So that's for me the main option or the main reason why to do it.
And for me, the second most important is that you will gain knowledge that you need
or you will obtain the knowledge about the product itself
because you will suddenly see things that you cannot see,
even if you normally deploy things and everything.
You will see the little thingies that are happening here and there.
And the information you gain are quite nice to get.
So that's probably the most, the points that you should look for
if you are thinking about the performance testing.
This is actually what it will gain from it.
So this is only in my opinion, like you will see a lot of papers about the performance testing
and all the things that you have to take care of.
Like on the GitHub, I know about two or three papers that have like 40 pages
about the performance testing and all the criteria that you have to fill.
In my opinion, there are like two variants of the performance testing.
And first is measurement and second is testing.
For me, the measurement is really the thing that you are looking for numbers.
And you need those numbers for, I would say, legal reasons
or anything what you have to declare for your customer.
You will say that, for example, for us, I work on the division.
Like if we would want to say that this connector is actually able to do 30k per second,
we would need some kind of a proof that we can do it.
And getting this proof is like, it's very complicated
and you have to do it in very specific ways.
And even if you have everything, it's not quite, it's not always acceptable.
But the second part or second variation is just testing.
And for me, the testing, the testing is really just finding the bottlenecks in your product.
And I think that's even more, like the testing is even more important
because there you will find all the bottlenecks and you can optimize your application really.
And you can see the flaws in your call because you cannot see these things
when you run it regularly and you don't have everything around the application tuned up
so you don't throttle your application to the maximum.
These things usually happen when you go over the top or near the maximum, near the max.
So, yeah, this is in my opinion two ways how to do the performance testing
or two variants of the performance testing.
What is not really optimal about the testing, which I was talking about,
just finding the bottlenecks, not the number, you need massive monitoring
and I will say more about it in the talk, but that's like main disadvantage of it
that most of the time you will go around tracing, monitoring, metrics
and you will find some stuff that will really give you hard times figuring it out
because you are going for performance and you are speaking in milliseconds, yeah?
But most of the things that are used for monitoring are not really prepared to handle you for one minute second.
They think that it's okay to scrape, for example, metrics by 10 seconds
and like this will give you massive headaches during the time.

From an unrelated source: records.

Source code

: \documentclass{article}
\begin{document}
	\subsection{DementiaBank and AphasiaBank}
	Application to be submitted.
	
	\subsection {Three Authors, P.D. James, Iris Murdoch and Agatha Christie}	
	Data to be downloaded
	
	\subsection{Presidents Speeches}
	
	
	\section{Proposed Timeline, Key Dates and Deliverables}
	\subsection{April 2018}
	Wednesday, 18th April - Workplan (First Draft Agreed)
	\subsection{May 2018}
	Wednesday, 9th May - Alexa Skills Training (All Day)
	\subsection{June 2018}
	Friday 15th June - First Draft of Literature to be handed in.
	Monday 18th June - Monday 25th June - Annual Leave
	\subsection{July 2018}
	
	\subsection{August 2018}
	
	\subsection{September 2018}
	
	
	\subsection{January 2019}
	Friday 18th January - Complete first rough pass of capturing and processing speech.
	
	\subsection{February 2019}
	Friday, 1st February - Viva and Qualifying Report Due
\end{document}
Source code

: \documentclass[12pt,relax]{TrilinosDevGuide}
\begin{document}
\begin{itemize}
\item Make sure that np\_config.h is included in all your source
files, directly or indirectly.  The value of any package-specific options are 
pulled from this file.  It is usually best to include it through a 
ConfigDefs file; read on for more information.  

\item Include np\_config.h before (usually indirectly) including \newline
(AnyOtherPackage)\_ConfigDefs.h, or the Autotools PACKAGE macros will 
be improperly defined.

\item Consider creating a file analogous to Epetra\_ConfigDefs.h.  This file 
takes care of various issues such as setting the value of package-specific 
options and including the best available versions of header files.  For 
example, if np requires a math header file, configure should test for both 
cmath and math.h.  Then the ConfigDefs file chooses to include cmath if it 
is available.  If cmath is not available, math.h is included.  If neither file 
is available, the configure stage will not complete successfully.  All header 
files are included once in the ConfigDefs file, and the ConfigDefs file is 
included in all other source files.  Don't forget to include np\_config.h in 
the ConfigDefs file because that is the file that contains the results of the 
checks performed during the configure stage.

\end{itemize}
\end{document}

I think I have already somehow gathered those, but the goal of the performance testing is,
as I said, find the bottlenecks, but they are much more to it because, for example, the load types, you know,
even if someone of you had crossed the performance testing, the main point all of the guys are talking about
is what kind of load we are going to do, how we are going to do it to make it reproducible, you know?
Because that's like a problem because for some application you put constant loads to them.
Let's say you are going 10k per second, some requests for the API for one hour.
And like that could be fine, but we all saw that some websites or, for example, the systems that you are buying tickets for concerts,
these kind of things need peak loads. You know, you are going low for 5k per second
and suddenly you spin it up for 100k per second or something like that.
So you really need something that will generate the load for you and do it reproducible.
You need to have the same load so you can repeat the testing for a couple of times
and be consistent in that because otherwise you will find all the other things except the flux in your cold.
So the main problems during the performance that you will find.
I have said that you don't need the isolated environment to do it.
And that's true. We don't have isolated environment in our team when we do performance testing.
But if you don't have entirely isolated environment, you need to know your environment pretty well.
You have to know your latencies, you have to know all the hardware specs and these kind of things.
You really need all of the information because if you see some very specific things happen during the test which are not common,
you then can somehow put the puzzle together with all the information you get from the environment
and you can somehow at least, I would say, decrease the number of stupid mistakes that you will have to gather around.
The next thing that is very important is to have the monitoring which I have said already.
You need all the metrics you can get because before that you don't even know what kind of the information would be valuable for you when you start doing it,
but you will need all of it.
If you can get rid and you will surely use it, if you don't gather those metrics and then you will figure out you need it,
you cannot get them from the past.
So really the thing is gather everything you can and it will be fine.
And the last thing for this is you need to tune up all the systems that you are dependent on.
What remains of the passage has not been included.